Showing 1-5 of 5 entries
4 people found this review helpful
1,105.0 hrs on record
I did almost everything there was to do in this game to distract myself from the void in my life that well adjusted adults fill with family, socializing, and constructive hobbies. At the end of the 1000 hours I began to contemplate what to do next. Start a new character like many of the other Ark players in the private server I joined have done? Start playing a different game? It led me to this existential crisis you see before you. This is a game review, though.

The first objective of Ark is to find a friendly private server community that you enjoy or setup a local instance if you want to play alone. This is because the official servers are so broken they are impossible to play on, especially if you're new. On official, if you manage to stay connected for more than 30 minutes you will enjoy lag spikes in the 10s of seconds every couple minutes and constant rubber-banding; and good luck finding a place to build. Every location on the map either has a base, or posts to prevent you from building in the area. If you manage to stay alive for a couple hours someone will find a way to grief your ♥♥♥♥ and/or kill you. Yes, even on PVE. If you manage to avoid all THAT you probably have someone helping you, but if not you will meet the obscene grind of the default game. You're an insane person if you're still continuing alone on official at this point: godspeed.

So you've played a bit solo to get the hang of the controls and gameplay, gave official servers a shot, and decided on a private server to join. The second objective of Ark is to install all of the mods that your server uses and try to get the game running. This multi-hour process will be quite a hurdle for the less technically inclined. Make sure to do lots of very thorough googling before asking anyone on the discord for help or learn to live with the shame of the snarky veterans' ridicule. To be fair, this is true of most niche communities on the internet.

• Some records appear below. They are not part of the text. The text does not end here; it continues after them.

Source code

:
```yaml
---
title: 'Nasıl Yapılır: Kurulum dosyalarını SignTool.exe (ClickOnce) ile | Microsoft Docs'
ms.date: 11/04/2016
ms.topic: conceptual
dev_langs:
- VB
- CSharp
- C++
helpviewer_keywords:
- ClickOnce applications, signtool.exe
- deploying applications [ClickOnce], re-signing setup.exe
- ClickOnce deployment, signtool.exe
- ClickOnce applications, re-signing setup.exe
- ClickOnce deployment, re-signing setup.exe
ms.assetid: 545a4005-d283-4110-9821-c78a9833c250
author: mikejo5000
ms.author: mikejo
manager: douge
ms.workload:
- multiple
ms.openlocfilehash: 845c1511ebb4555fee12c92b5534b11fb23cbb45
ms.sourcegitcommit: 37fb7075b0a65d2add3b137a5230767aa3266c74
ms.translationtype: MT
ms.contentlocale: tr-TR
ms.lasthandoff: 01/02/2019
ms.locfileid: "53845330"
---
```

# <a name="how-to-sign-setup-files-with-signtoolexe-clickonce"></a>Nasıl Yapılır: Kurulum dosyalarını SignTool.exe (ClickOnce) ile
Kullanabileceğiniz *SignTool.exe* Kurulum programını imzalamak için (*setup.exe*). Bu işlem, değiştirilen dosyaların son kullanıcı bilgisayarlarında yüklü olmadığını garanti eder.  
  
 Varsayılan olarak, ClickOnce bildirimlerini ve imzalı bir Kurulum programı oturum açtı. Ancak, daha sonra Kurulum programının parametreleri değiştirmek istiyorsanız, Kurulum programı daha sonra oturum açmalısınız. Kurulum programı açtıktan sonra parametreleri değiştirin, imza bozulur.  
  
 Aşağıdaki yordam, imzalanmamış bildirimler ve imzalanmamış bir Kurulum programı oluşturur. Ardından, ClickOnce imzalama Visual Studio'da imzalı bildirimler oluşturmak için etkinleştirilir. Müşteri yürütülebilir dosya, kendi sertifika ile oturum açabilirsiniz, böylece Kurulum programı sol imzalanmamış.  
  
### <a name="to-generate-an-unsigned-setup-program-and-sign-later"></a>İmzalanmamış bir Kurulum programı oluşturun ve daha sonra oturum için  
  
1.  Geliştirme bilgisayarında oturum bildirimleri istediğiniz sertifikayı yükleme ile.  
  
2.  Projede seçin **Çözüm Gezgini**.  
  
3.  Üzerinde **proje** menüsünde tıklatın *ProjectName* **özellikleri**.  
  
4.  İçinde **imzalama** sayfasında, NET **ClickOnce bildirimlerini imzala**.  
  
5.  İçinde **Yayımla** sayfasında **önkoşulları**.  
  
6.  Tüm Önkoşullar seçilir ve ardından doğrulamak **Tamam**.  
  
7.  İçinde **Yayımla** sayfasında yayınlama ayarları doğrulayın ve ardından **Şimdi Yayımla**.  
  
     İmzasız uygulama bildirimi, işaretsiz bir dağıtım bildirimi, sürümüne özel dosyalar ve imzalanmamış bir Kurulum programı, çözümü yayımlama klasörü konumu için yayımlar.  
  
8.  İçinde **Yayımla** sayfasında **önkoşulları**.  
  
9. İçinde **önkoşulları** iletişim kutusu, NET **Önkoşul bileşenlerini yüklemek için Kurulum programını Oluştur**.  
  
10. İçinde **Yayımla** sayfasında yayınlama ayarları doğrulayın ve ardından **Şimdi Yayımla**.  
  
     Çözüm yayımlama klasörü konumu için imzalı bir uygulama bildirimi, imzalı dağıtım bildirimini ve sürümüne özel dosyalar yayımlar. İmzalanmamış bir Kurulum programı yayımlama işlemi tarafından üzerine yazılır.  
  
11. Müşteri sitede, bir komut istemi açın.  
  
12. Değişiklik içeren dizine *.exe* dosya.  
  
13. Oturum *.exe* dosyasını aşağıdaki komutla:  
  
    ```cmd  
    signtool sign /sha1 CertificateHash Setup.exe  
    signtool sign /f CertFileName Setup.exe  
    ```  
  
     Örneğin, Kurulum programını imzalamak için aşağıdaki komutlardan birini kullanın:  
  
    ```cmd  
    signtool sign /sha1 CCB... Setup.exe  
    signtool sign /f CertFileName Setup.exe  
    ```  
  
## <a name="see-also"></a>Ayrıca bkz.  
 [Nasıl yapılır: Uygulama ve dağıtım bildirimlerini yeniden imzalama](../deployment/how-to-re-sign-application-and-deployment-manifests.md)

The third objective of Ark is to play the content. HELL yeah. ♥♥♥♥ yeah, dude. Got those mods installed. Now it's time to play a survival mmo dinosaur simulator. This is when the game itself finally gets to disrespect your time directly. No technological middle-men here: just the grind. Like many survival games you're dropped on an island in your skivvies and have to find food, water, and materials for crafting and shelter. This is pretty straightforward early game stuff, not that there isn't a steep learning curve. You will want a tab or seven open at all times for wikis, breeding calculators, and google searching. If you have end-game goals in mind, prepare to drudge through hundreds of hours of gathering food, hunting, trapping, breeding, building and protecting your base, ect.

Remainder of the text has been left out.